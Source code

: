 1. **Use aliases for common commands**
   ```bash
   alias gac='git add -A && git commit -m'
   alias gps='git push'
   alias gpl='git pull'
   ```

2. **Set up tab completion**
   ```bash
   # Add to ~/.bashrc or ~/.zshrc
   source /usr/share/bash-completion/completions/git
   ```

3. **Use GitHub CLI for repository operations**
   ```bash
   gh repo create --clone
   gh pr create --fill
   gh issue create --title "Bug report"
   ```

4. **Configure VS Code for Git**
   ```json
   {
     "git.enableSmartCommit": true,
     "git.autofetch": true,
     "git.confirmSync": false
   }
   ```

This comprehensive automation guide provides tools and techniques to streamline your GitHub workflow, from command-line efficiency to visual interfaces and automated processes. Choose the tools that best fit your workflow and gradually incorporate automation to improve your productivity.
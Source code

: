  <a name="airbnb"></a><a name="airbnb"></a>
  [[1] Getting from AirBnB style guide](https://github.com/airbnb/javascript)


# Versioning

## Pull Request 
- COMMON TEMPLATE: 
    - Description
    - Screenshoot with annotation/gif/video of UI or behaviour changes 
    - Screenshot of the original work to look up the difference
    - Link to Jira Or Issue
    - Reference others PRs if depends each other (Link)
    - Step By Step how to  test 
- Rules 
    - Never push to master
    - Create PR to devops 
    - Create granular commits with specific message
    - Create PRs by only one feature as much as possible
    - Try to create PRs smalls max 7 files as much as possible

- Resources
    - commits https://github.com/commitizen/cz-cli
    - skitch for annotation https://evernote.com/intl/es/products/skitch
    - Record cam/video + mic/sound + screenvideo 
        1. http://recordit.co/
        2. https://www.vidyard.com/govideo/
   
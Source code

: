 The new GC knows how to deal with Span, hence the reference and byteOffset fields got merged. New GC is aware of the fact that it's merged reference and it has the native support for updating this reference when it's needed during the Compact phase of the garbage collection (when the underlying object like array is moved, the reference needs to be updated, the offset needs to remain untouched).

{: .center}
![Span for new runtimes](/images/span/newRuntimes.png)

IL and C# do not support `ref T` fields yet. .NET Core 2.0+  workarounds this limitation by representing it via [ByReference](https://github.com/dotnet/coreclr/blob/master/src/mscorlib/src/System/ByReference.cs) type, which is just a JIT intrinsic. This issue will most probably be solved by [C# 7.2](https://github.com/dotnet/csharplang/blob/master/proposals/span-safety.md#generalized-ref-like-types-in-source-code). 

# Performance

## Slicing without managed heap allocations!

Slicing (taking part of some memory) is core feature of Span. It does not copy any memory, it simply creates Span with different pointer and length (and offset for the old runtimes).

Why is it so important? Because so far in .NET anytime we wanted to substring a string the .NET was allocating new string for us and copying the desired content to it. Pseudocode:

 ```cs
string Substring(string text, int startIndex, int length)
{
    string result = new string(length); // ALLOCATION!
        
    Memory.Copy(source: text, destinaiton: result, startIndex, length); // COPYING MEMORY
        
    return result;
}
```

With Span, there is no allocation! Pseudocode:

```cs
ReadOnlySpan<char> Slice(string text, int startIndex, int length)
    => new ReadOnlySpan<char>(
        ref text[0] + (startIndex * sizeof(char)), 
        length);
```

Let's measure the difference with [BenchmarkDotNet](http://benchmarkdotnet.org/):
==============================
Return each line of the entries that holds the string "startIndex".

string Substring(string text, int startIndex, int length)
    Memory.Copy(source: text, destinaiton: result, startIndex, length); // COPYING MEMORY
ReadOnlySpan<char> Slice(string text, int startIndex, int length)
        ref text[0] + (startIndex * sizeof(char)), 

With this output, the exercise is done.